Chemical Diffusion

Text-to-image for chemistry ToC images

2023-02-15 341 words 2 minutes

Contents

Generative text-to-image models have recent become very popular. Having a bunch of fully captioned images left over from the This JACS Does Not Exist project, I’ve trained a Stable Diffusion checkpoint on that dataset (~60K JACS table-of-contents images with matched paper titles). It seems to work pretty well. Here are some examples of prompts and the resulting images generated:

“Development of a Highly Efficient and Selective Catalytic Enantioselective Hydrogenation for Organic Synthesis”

“Lead-free Cs2AgBiBr6 Perovskite Solar Cells with High Efficiency and Stability”

“A Triazine-Based Covalent Organic Framework for High-Efficiency CO2 Capture”

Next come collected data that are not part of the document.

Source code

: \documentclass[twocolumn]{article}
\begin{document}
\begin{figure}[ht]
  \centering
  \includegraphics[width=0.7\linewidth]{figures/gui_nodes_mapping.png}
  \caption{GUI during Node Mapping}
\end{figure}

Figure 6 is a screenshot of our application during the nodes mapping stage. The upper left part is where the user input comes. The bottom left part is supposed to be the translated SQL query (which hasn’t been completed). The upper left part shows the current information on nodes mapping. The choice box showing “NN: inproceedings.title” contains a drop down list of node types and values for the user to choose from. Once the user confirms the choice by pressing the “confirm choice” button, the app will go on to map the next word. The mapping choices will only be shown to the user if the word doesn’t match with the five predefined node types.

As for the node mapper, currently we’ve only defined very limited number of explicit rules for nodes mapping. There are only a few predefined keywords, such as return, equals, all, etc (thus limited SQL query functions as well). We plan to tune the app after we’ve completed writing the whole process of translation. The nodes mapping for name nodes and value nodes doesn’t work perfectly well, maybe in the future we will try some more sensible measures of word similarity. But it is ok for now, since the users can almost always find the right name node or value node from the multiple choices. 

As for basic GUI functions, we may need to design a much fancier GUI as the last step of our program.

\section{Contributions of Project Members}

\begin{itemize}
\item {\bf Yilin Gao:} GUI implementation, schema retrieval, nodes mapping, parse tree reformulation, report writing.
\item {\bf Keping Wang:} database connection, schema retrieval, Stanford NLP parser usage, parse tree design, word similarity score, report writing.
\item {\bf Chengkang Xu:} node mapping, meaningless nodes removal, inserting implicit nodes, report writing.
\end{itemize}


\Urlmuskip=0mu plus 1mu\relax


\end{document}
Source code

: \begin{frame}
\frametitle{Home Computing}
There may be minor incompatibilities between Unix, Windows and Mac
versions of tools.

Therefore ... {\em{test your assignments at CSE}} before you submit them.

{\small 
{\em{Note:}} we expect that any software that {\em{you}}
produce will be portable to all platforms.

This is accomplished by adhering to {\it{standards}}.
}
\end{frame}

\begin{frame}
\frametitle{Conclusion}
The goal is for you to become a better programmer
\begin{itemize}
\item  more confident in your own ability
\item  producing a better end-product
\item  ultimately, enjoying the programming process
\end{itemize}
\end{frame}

“The Design and Synthesis of a New Family of Small Molecule Inhibitors Targeting the BCL-2 Protein”

Running the model

The fun of generative models is in running it yourself of course. I’ve uploaded a tuned checkpoint that can be freely downloaded. If you’re not familiar with the process, here’s a quick guide:

Install a Stable Diffusion UI. I’ve been using this one, which has good installation instructions and works on both windows with NVIDIA/AMD GPUs and apple silicon.
Download the trained chemical diffusion checkpoint hosted here on hugging face - you just need to put the .ckpt file (~2.5GB) in the \stable-diffusion-webui\models\Stable-diffusion folder
Run the UI and have fun!

Notes

Taking a page from the larger Stable Diffusion community, negative prompts can clean up the generated images - I’ve used ‘out of frame, lowres, text, error, cropped, worst quality, low quality, jpeg artifacts’.

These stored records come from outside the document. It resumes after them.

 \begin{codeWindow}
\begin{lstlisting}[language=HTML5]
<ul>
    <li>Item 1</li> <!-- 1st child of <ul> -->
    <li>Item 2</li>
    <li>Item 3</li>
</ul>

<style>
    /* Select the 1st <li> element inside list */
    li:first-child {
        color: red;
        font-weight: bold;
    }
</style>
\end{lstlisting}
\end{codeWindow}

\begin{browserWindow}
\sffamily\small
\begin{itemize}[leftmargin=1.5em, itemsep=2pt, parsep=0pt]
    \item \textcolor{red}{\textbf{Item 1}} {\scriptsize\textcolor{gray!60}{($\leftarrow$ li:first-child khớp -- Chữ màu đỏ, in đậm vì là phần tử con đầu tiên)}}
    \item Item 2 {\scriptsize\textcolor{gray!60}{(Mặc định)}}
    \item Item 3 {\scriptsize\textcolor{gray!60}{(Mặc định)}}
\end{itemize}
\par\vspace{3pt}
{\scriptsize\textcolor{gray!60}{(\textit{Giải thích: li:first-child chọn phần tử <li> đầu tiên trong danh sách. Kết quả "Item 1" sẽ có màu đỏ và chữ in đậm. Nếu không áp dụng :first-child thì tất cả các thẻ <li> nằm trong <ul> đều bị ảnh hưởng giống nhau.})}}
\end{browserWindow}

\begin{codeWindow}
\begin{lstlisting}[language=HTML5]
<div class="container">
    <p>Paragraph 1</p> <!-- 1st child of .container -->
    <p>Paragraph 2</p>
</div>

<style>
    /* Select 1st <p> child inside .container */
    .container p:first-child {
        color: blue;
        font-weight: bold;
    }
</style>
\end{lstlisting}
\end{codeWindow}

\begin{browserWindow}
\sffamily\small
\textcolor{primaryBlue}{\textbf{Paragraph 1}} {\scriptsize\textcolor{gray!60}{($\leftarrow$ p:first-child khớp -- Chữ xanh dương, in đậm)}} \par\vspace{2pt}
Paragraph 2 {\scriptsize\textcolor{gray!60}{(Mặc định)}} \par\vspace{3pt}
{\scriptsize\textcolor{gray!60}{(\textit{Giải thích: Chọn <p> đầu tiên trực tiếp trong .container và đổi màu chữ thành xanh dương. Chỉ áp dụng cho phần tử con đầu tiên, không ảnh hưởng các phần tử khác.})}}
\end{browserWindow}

Different samplers can have a big effect as well. Here’s a grid showing the same prompt with several different samplers:

“The Discovery of a Highly Efficient and Stable Iridium Catalyst for the Oxygen Reduction Reaction in Fuel Cells”

Training

As I’m VRAM-poor (running on 8GB 3060Ti), recent optimizations have made it possible to finetune SD on my home system where a few months ago twice as much memory was needed. I used the training UI this repo which made the process very easy. YMMV - I ended up being able to train with batch sizes of 4, but frequently encountered the dreaded CUDA out of memory error.